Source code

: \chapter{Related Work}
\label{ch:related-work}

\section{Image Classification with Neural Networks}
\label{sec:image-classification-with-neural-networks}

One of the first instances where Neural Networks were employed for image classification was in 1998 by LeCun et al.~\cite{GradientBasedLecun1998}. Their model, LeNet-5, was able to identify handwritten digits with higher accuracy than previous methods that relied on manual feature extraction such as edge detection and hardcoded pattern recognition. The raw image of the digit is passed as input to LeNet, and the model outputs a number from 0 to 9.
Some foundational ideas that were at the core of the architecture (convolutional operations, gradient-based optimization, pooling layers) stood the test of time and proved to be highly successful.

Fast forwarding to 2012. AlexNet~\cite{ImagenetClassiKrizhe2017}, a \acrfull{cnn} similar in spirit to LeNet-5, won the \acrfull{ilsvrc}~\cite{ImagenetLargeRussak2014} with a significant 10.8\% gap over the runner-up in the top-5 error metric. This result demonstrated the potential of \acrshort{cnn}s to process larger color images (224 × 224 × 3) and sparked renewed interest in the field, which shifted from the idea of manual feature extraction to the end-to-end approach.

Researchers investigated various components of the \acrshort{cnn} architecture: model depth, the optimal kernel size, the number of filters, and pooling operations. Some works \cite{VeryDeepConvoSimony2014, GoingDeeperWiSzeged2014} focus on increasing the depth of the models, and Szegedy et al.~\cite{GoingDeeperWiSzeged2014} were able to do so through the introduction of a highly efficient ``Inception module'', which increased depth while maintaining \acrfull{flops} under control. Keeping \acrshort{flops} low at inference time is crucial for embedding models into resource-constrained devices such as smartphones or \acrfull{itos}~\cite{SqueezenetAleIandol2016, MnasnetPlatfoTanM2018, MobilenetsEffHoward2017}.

★ ★ ★ ★ ★

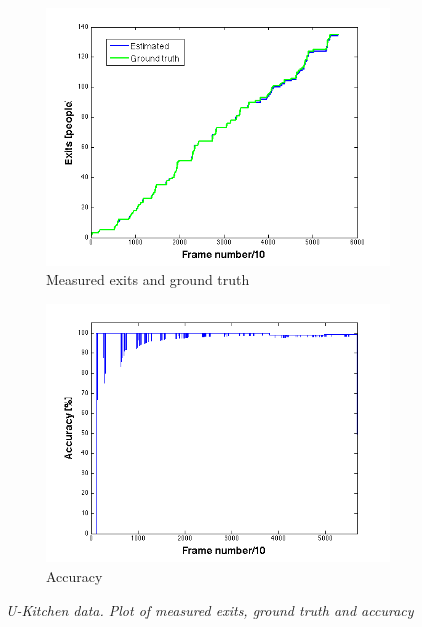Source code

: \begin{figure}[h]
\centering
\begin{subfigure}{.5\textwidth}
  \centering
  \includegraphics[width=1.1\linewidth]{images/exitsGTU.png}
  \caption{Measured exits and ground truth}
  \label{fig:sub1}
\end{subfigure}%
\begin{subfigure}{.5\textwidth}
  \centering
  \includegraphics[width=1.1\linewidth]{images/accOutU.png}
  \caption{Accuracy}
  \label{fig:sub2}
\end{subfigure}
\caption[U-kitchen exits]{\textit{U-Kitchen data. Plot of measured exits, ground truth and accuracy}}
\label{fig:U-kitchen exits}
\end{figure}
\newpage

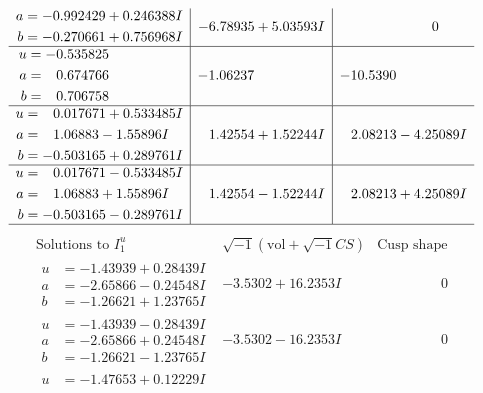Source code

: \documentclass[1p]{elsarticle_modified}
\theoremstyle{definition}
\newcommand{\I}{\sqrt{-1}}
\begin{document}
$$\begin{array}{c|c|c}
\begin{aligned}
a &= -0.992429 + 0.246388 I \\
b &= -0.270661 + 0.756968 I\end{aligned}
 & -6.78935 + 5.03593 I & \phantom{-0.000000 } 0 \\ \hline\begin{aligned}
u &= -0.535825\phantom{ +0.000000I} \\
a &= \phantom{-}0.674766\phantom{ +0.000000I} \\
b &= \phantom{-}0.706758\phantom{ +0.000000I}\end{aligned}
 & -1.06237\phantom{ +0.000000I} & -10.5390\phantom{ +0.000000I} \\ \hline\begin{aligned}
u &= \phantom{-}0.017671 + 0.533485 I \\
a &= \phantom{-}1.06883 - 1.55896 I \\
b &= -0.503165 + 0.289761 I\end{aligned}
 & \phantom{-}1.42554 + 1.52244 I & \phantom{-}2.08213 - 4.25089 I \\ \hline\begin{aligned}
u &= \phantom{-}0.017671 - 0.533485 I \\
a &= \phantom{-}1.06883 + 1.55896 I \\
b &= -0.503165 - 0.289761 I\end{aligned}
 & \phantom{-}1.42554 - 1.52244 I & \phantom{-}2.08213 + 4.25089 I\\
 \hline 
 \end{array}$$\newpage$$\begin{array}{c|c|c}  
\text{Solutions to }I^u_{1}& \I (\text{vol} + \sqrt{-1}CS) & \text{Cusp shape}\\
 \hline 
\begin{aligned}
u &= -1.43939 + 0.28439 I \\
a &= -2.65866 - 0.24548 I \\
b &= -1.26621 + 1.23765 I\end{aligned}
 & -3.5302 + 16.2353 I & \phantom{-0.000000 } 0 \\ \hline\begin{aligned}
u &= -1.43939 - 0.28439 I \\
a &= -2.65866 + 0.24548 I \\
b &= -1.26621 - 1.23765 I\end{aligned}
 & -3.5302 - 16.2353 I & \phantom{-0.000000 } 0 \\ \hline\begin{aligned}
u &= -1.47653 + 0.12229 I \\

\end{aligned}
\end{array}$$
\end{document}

★ ★ ★ ★ ★

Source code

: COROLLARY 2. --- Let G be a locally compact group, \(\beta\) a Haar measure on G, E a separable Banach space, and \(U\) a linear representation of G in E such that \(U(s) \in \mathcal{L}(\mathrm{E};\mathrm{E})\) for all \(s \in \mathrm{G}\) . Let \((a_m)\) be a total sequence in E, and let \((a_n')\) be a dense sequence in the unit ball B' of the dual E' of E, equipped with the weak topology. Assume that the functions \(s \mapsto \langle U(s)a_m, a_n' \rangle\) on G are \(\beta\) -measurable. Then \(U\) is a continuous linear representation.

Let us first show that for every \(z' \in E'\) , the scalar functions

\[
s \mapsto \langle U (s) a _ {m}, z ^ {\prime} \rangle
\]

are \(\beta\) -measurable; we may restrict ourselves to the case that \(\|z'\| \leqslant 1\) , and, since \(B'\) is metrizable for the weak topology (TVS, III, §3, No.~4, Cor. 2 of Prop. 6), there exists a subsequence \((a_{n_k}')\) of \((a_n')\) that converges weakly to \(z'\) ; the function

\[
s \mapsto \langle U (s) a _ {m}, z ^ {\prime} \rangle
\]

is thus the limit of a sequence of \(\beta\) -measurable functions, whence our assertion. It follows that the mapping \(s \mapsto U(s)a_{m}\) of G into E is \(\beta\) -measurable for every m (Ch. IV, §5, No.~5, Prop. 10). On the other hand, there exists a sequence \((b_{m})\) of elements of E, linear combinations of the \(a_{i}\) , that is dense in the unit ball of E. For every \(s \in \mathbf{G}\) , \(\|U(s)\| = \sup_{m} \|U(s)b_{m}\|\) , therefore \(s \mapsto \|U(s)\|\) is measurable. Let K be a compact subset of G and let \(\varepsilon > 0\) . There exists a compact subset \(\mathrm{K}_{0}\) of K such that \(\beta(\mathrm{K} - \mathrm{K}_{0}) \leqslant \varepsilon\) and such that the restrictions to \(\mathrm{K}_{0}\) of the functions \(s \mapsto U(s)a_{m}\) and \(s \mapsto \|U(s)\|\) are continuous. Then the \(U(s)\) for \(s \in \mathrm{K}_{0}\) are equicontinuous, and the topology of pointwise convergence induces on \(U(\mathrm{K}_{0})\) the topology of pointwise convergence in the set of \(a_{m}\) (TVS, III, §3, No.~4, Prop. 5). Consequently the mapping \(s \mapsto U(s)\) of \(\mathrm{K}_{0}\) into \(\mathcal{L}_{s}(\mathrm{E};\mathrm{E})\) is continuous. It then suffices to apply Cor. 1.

★ ★ ★ ★ ★

_ACTIVITY_
Could you count the lines in the entries that hold the word "manual"? Only the number is wanted.

_SOLVED EXERCISE_
2